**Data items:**
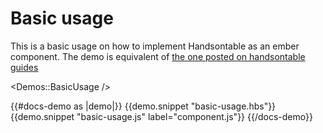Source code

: # Basic usage

This is a basic usage on how to implement Handsontable as an ember component. The demo is equivalent of
<a class="docs-md__a" href="https://handsontable.com/docs/7.4.2/tutorial-quick-start.html" target="_blank" title="Link to basic usage on handsontable">the one posted on handsontable guides</a>

<Demos::BasicUsage />

{{#docs-demo as |demo|}}
  {{demo.snippet "basic-usage.hbs"}}
  {{demo.snippet "basic-usage.js" label="component.js"}}
{{/docs-demo}}
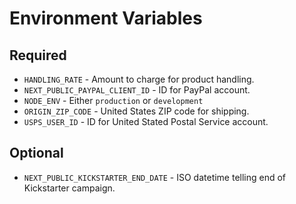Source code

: # Environment Variables

## Required

- `HANDLING_RATE` - Amount to charge for product handling.
- `NEXT_PUBLIC_PAYPAL_CLIENT_ID` - ID for PayPal account.
- `NODE_ENV` - Either `production` or `development`
- `ORIGIN_ZIP_CODE` - United States ZIP code for shipping.
- `USPS_USER_ID` - ID for United Stated Postal Service account.

## Optional

- `NEXT_PUBLIC_KICKSTARTER_END_DATE` - ISO datetime telling end of Kickstarter campaign.

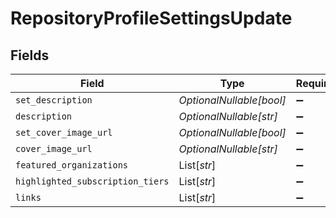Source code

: # RepositoryProfileSettingsUpdate


## Fields

| Field                            | Type                             | Required                         | Description                      |
| -------------------------------- | -------------------------------- | -------------------------------- | -------------------------------- |
| `set_description`                | *OptionalNullable[bool]*         | :heavy_minus_sign:               | N/A                              |
| `description`                    | *OptionalNullable[str]*          | :heavy_minus_sign:               | N/A                              |
| `set_cover_image_url`            | *OptionalNullable[bool]*         | :heavy_minus_sign:               | N/A                              |
| `cover_image_url`                | *OptionalNullable[str]*          | :heavy_minus_sign:               | N/A                              |
| `featured_organizations`         | List[*str*]                      | :heavy_minus_sign:               | N/A                              |
| `highlighted_subscription_tiers` | List[*str*]                      | :heavy_minus_sign:               | N/A                              |
| `links`                          | List[*str*]                      | :heavy_minus_sign:               | N/A                              |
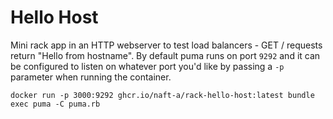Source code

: # Hello Host

Mini rack app in an HTTP webserver to test load balancers - GET / requests return "Hello from hostname". By default puma runs on port `9292` and it can be configured to listen on whatever port you'd like by passing a `-p` parameter when running the container.

`docker run -p 3000:9292 ghcr.io/naft-a/rack-hello-host:latest bundle exec puma -C puma.rb`
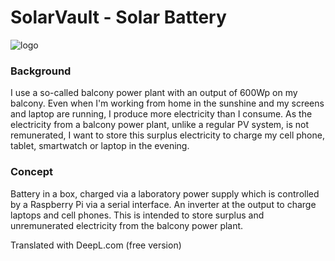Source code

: # SolarVault - Solar Battery

![logo](https://github.com/carforge/solarvault/assets/29213494/9ef1d83a-3947-496c-854d-47b59f99cea7)

### Background
I use a so-called balcony power plant with an output of 600Wp on my balcony. Even when I'm working from home in the sunshine and my screens and laptop are running, I produce more electricity than I consume. As the electricity from a balcony power plant, unlike a regular PV system, is not remunerated, I want to store this surplus electricity to charge my cell phone, tablet, smartwatch or laptop in the evening.

### Concept
Battery in a box, charged via a laboratory power supply which is controlled by a Raspberry Pi via a serial interface. An inverter at the output to charge laptops and cell phones. This is intended to store surplus and unremunerated electricity from the balcony power plant.

Translated with DeepL.com (free version)

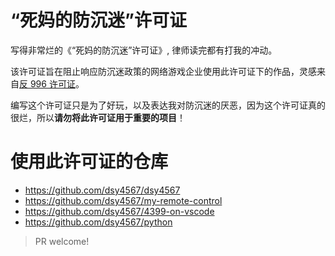 # “死妈的防沉迷”许可证

写得非常烂的《“死妈的防沉迷”许可证》, 律师读完都有打我的冲动。

该许可证旨在阻止响应防沉迷政策的网络游戏企业使用此许可证下的作品，灵感来自[反 996 许可证](https://github.com/996icu/996.ICU/blob/master/LICENSE_CN)。

编写这个许可证只是为了好玩，以及表达我对防沉迷的厌恶，因为这个许可证真的很烂，所以**请勿将此许可证用于重要的项目**！

# 使用此许可证的仓库

- https://github.com/dsy4567/dsy4567
- https://github.com/dsy4567/my-remote-control
- https://github.com/dsy4567/4399-on-vscode
- https://github.com/dsy4567/python
> PR welcome!

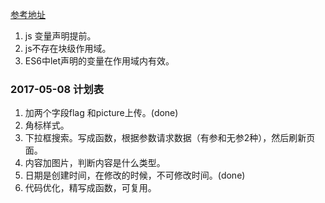 [参考地址](https://zhuanlan.zhihu.com/p/26638537)

1. js 变量声明提前。
2. js不存在块级作用域。
3. ES6中let声明的变量在作用域内有效。

### 2017-05-08 计划表
1. 加两个字段flag 和picture上传。(done)
2. 角标样式。
3. 下拉框搜索。写成函数，根据参数请求数据（有参和无参2种），然后刷新页面。
4. 内容加图片，判断内容是什么类型。
5. 日期是创建时间，在修改的时候，不可修改时间。(done)
6. 代码优化，精写成函数，可复用。
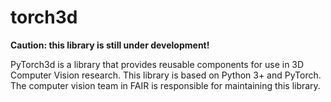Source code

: # torch3d

**Caution: this library is still under development!**

PyTorch3d is a library that provides reusable components for use in 3D Computer
Vision research. This library is based on Python 3+ and PyTorch.
The computer vision team in FAIR is responsible for maintaining this library.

**THE PROBLEM:** List each line of the entries that holds the string "account".

**EXPECTED ANSWER:**
- `NEXT_PUBLIC_PAYPAL_CLIENT_ID` - ID for PayPal account.
- `USPS_USER_ID` - ID for United Stated Postal Service account.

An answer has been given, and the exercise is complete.